Retype all of the data word for word, without pictures.

Saved entries:

BEGIN

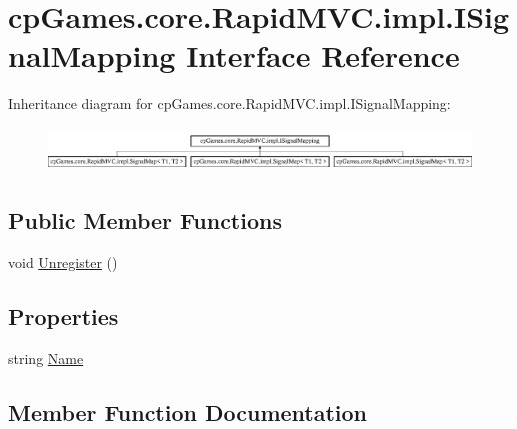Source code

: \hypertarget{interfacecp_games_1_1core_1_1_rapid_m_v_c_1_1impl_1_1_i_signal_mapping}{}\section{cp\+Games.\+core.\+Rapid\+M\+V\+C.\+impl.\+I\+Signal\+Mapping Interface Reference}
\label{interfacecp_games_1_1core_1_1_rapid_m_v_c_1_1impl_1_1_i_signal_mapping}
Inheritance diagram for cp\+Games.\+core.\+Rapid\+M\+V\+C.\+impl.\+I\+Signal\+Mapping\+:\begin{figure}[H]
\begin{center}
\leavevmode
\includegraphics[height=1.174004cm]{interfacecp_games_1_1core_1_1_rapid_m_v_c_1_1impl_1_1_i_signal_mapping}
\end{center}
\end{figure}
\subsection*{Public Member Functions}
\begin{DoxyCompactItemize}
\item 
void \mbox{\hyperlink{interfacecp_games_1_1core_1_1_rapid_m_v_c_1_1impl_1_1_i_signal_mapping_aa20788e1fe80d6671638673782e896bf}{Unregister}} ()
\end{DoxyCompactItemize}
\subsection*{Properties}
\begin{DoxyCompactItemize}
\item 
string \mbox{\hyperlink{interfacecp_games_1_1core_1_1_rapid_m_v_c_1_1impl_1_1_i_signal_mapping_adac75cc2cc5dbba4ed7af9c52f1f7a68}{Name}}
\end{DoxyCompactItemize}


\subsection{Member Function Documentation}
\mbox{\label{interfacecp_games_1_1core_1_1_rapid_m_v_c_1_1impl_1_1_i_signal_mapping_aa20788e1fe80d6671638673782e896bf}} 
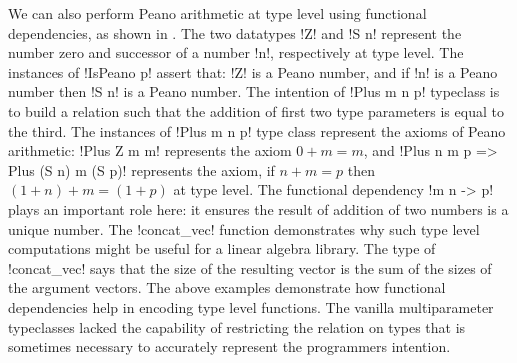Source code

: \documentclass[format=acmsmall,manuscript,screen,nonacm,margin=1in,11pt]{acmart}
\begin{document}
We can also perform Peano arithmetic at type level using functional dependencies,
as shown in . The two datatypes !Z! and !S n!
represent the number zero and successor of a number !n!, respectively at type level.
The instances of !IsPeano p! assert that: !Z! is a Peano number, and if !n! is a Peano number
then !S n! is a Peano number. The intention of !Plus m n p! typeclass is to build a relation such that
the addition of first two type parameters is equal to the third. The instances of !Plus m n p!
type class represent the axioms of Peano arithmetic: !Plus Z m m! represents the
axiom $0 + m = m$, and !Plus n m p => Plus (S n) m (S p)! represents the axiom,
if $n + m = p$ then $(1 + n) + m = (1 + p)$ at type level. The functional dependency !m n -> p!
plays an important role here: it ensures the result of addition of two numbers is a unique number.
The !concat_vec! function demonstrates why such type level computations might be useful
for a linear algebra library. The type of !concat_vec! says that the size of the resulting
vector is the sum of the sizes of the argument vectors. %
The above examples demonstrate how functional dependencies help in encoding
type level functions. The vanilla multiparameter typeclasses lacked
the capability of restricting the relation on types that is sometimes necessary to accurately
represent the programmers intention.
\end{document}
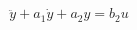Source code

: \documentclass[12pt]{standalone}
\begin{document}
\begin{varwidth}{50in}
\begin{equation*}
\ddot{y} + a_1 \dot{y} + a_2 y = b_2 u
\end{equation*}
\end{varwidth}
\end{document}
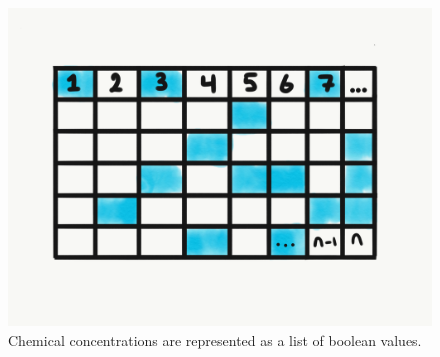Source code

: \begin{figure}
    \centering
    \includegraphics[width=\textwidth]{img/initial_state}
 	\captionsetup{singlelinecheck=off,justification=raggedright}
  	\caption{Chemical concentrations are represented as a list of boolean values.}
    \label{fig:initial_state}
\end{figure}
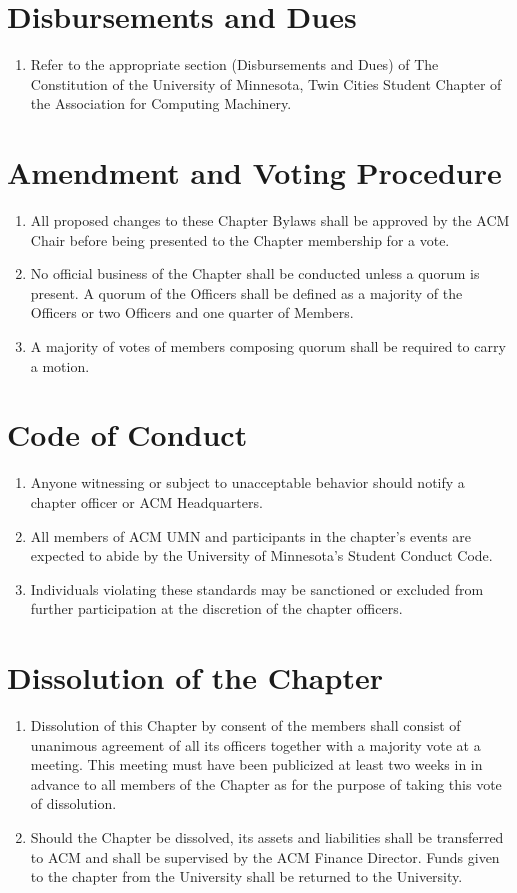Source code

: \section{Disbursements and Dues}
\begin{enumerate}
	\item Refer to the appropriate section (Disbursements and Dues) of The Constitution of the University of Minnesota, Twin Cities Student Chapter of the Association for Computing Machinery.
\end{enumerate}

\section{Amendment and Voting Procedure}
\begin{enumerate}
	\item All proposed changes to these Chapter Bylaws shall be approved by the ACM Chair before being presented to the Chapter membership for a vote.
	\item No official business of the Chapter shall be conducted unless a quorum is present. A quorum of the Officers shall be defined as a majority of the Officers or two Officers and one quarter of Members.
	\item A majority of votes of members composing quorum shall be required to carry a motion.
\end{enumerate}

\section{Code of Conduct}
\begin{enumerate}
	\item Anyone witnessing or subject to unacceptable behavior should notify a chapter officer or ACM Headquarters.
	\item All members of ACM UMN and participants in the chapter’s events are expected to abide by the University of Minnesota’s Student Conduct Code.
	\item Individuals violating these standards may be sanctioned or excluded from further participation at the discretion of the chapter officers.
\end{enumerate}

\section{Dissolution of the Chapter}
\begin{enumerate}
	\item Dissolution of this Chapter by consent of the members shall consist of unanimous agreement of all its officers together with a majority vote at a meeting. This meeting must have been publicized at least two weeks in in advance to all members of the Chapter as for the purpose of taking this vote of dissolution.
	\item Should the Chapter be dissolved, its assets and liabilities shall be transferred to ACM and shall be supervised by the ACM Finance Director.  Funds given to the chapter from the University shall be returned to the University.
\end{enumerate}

END

RESPONSE FOR THIS EXERCISE:
Source code

: \hypertarget{interfacecp_games_1_1core_1_1_rapid_m_v_c_1_1impl_1_1_i_signal_mapping}{}\section{cp\+Games.\+core.\+Rapid\+M\+V\+C.\+impl.\+I\+Signal\+Mapping Interface Reference}
\label{interfacecp_games_1_1core_1_1_rapid_m_v_c_1_1impl_1_1_i_signal_mapping}
Inheritance diagram for cp\+Games.\+core.\+Rapid\+M\+V\+C.\+impl.\+I\+Signal\+Mapping\+:\begin{figure}[H]
\begin{center}
\leavevmode
\includegraphics[height=1.174004cm]{interfacecp_games_1_1core_1_1_rapid_m_v_c_1_1impl_1_1_i_signal_mapping}
\end{center}
\end{figure}
\subsection*{Public Member Functions}
\begin{DoxyCompactItemize}
\item 
void \mbox{\hyperlink{interfacecp_games_1_1core_1_1_rapid_m_v_c_1_1impl_1_1_i_signal_mapping_aa20788e1fe80d6671638673782e896bf}{Unregister}} ()
\end{DoxyCompactItemize}
\subsection*{Properties}
\begin{DoxyCompactItemize}
\item 
string \mbox{\hyperlink{interfacecp_games_1_1core_1_1_rapid_m_v_c_1_1impl_1_1_i_signal_mapping_adac75cc2cc5dbba4ed7af9c52f1f7a68}{Name}}
\end{DoxyCompactItemize}


\subsection{Member Function Documentation}
\mbox{\label{interfacecp_games_1_1core_1_1_rapid_m_v_c_1_1impl_1_1_i_signal_mapping_aa20788e1fe80d6671638673782e896bf}} 
Source code

: \documentclass[format=acmsmall,manuscript,screen,nonacm,margin=1in,11pt]{acmart}
\begin{document}
We can also perform Peano arithmetic at type level using functional dependencies,
as shown in . The two datatypes !Z! and !S n!
represent the number zero and successor of a number !n!, respectively at type level.
The instances of !IsPeano p! assert that: !Z! is a Peano number, and if !n! is a Peano number
then !S n! is a Peano number. The intention of !Plus m n p! typeclass is to build a relation such that
the addition of first two type parameters is equal to the third. The instances of !Plus m n p!
type class represent the axioms of Peano arithmetic: !Plus Z m m! represents the
axiom $0 + m = m$, and !Plus n m p => Plus (S n) m (S p)! represents the axiom,
if $n + m = p$ then $(1 + n) + m = (1 + p)$ at type level. The functional dependency !m n -> p!
plays an important role here: it ensures the result of addition of two numbers is a unique number.
The !concat_vec! function demonstrates why such type level computations might be useful
for a linear algebra library. The type of !concat_vec! says that the size of the resulting
vector is the sum of the sizes of the argument vectors. %
The above examples demonstrate how functional dependencies help in encoding
type level functions. The vanilla multiparameter typeclasses lacked
the capability of restricting the relation on types that is sometimes necessary to accurately
represent the programmers intention.
\end{document}
Source code

: \documentclass[12pt]{standalone}
\begin{document}
\begin{varwidth}{50in}
\begin{equation*}
\ddot{y} + a_1 \dot{y} + a_2 y = b_2 u
\end{equation*}
\end{varwidth}
\end{document}
Source code

: \begin{figure}
    \centering
    \includegraphics[width=\textwidth]{img/initial_state}
 	\captionsetup{singlelinecheck=off,justification=raggedright}
  	\caption{Chemical concentrations are represented as a list of boolean values.}
    \label{fig:initial_state}
\end{figure}
Source code

: \section{Disbursements and Dues}
\begin{enumerate}
	\item Refer to the appropriate section (Disbursements and Dues) of The Constitution of the University of Minnesota, Twin Cities Student Chapter of the Association for Computing Machinery.
\end{enumerate}

\section{Amendment and Voting Procedure}
\begin{enumerate}
	\item All proposed changes to these Chapter Bylaws shall be approved by the ACM Chair before being presented to the Chapter membership for a vote.
	\item No official business of the Chapter shall be conducted unless a quorum is present. A quorum of the Officers shall be defined as a majority of the Officers or two Officers and one quarter of Members.
	\item A majority of votes of members composing quorum shall be required to carry a motion.
\end{enumerate}

\section{Code of Conduct}
\begin{enumerate}
	\item Anyone witnessing or subject to unacceptable behavior should notify a chapter officer or ACM Headquarters.
	\item All members of ACM UMN and participants in the chapter’s events are expected to abide by the University of Minnesota’s Student Conduct Code.
	\item Individuals violating these standards may be sanctioned or excluded from further participation at the discretion of the chapter officers.
\end{enumerate}

\section{Dissolution of the Chapter}
\begin{enumerate}
	\item Dissolution of this Chapter by consent of the members shall consist of unanimous agreement of all its officers together with a majority vote at a meeting. This meeting must have been publicized at least two weeks in in advance to all members of the Chapter as for the purpose of taking this vote of dissolution.
	\item Should the Chapter be dissolved, its assets and liabilities shall be transferred to ACM and shall be supervised by the ACM Finance Director.  Funds given to the chapter from the University shall be returned to the University.
\end{enumerate}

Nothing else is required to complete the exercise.